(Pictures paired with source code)
..............................

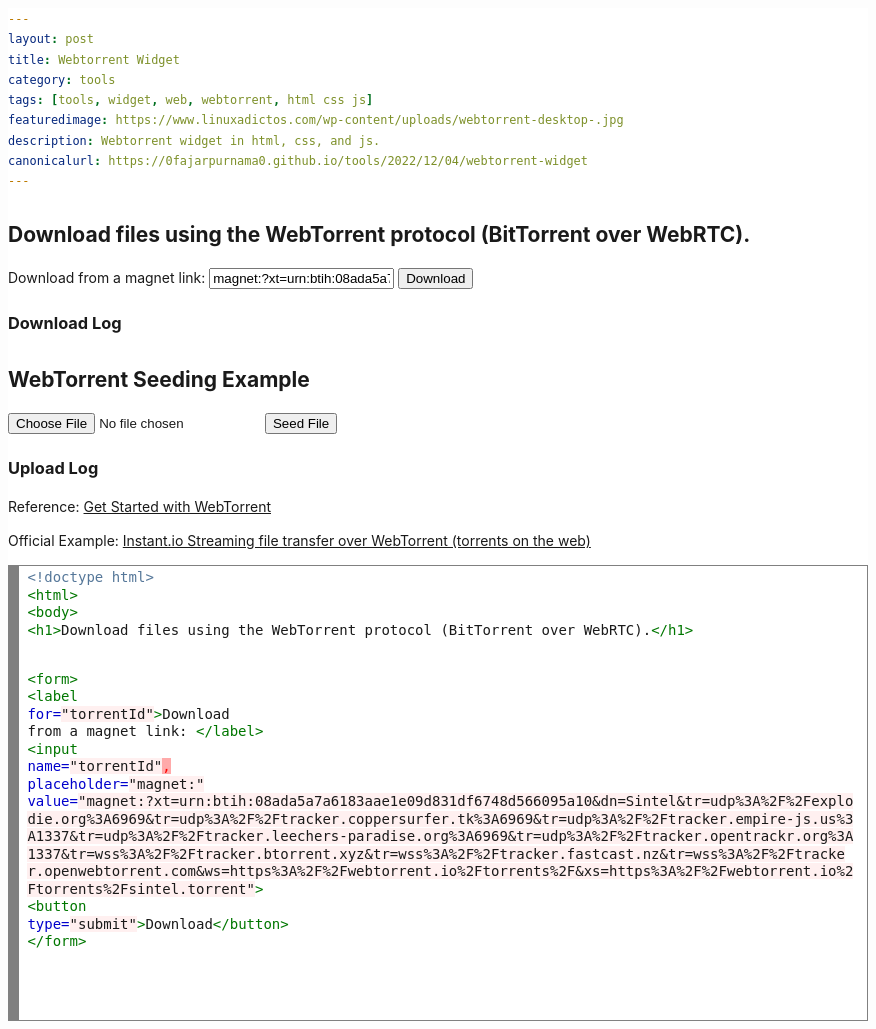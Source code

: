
 ```yaml
---
layout: post
title: Webtorrent Widget
category: tools
tags: [tools, widget, web, webtorrent, html css js]
featuredimage: https://www.linuxadictos.com/wp-content/uploads/webtorrent-desktop-.jpg
description: Webtorrent widget in html, css, and js.
canonicalurl: https://0fajarpurnama0.github.io/tools/2022/12/04/webtorrent-widget
---
```

<h2>Download files using the WebTorrent protocol (BitTorrent over WebRTC).</h2>

<form>
  <label for="torrentId">Download from a magnet link: </label>
  <input name="torrentId", placeholder="magnet:" value="magnet:?xt=urn:btih:08ada5a7a6183aae1e09d831df6748d566095a10&dn=Sintel&tr=udp%3A%2F%2Fexplodie.org%3A6969&tr=udp%3A%2F%2Ftracker.coppersurfer.tk%3A6969&tr=udp%3A%2F%2Ftracker.empire-js.us%3A1337&tr=udp%3A%2F%2Ftracker.leechers-paradise.org%3A6969&tr=udp%3A%2F%2Ftracker.opentrackr.org%3A1337&tr=wss%3A%2F%2Ftracker.btorrent.xyz&tr=wss%3A%2F%2Ftracker.fastcast.nz&tr=wss%3A%2F%2Ftracker.openwebtorrent.com&ws=https%3A%2F%2Fwebtorrent.io%2Ftorrents%2F&xs=https%3A%2F%2Fwebtorrent.io%2Ftorrents%2Fsintel.torrent">
  <button type="submit">Download</button>
</form>

<h3>Download Log</h3>
<div class="downloadlog"></div>

<h2>WebTorrent Seeding Example</h2>

<input type="file" id="file-input">
<button id="seed-button">Seed File</button>

<h3>Upload Log</h3>
<div class="uploadlog"></div>

<p>Reference: <a href="https://webtorrent.io/intro">Get Started with WebTorrent</a></p>
<p>Official Example: <a href="https://instant.io/">Instant.io Streaming file transfer over WebTorrent (torrents on the web)</a></p>


<div style="background: #ffffff; overflow:auto;width:auto;border:solid gray;border-width:.1em .1em .1em .8em;padding:.2em .6em;"><pre style="margin: 0; line-height: 125%"><span style="color: #557799">&lt;!doctype html&gt;</span>
<span style="color: #007700">&lt;html&gt;</span>
<span style="color: #007700">&lt;body&gt;</span>
<span style="color: #007700">&lt;h1&gt;</span>Download files using the WebTorrent protocol (BitTorrent over WebRTC).<span style="color: #007700">&lt;/h1&gt;</span>

<span style="color: #007700">&lt;form&gt;</span>
  <span style="color: #007700">&lt;label</span> <span style="color: #0000CC">for=</span><span style="background-color: #fff0f0">&quot;torrentId&quot;</span><span style="color: #007700">&gt;</span>Download from a magnet link: <span style="color: #007700">&lt;/label&gt;</span>
  <span style="color: #007700">&lt;input</span> <span style="color: #0000CC">name=</span><span style="background-color: #fff0f0">&quot;torrentId&quot;</span><span style="color: #FF0000; background-color: #FFAAAA">,</span> <span style="color: #0000CC">placeholder=</span><span style="background-color: #fff0f0">&quot;magnet:&quot;</span> <span style="color: #0000CC">value=</span><span style="background-color: #fff0f0">&quot;magnet:?xt=urn:btih:08ada5a7a6183aae1e09d831df6748d566095a10&amp;dn=Sintel&amp;tr=udp%3A%2F%2Fexplodie.org%3A6969&amp;tr=udp%3A%2F%2Ftracker.coppersurfer.tk%3A6969&amp;tr=udp%3A%2F%2Ftracker.empire-js.us%3A1337&amp;tr=udp%3A%2F%2Ftracker.leechers-paradise.org%3A6969&amp;tr=udp%3A%2F%2Ftracker.opentrackr.org%3A1337&amp;tr=wss%3A%2F%2Ftracker.btorrent.xyz&amp;tr=wss%3A%2F%2Ftracker.fastcast.nz&amp;tr=wss%3A%2F%2Ftracker.openwebtorrent.com&amp;ws=https%3A%2F%2Fwebtorrent.io%2Ftorrents%2F&amp;xs=https%3A%2F%2Fwebtorrent.io%2Ftorrents%2Fsintel.torrent&quot;</span><span style="color: #007700">&gt;</span>
  <span style="color: #007700">&lt;button</span> <span style="color: #0000CC">type=</span><span style="background-color: #fff0f0">&quot;submit&quot;</span><span style="color: #007700">&gt;</span>Download<span style="color: #007700">&lt;/button&gt;</span>
<span style="color: #007700">&lt;/form&gt;</span>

..............................

◆ ABOUT THIS EXERCISE
Go line by line through the records and copy those that contain the word "href".

◆ YOUR RESPONSE
<p>Reference: <a href="https://webtorrent.io/intro">Get Started with WebTorrent</a></p>
<p>Official Example: <a href="https://instant.io/">Instant.io Streaming file transfer over WebTorrent (torrents on the web)</a></p>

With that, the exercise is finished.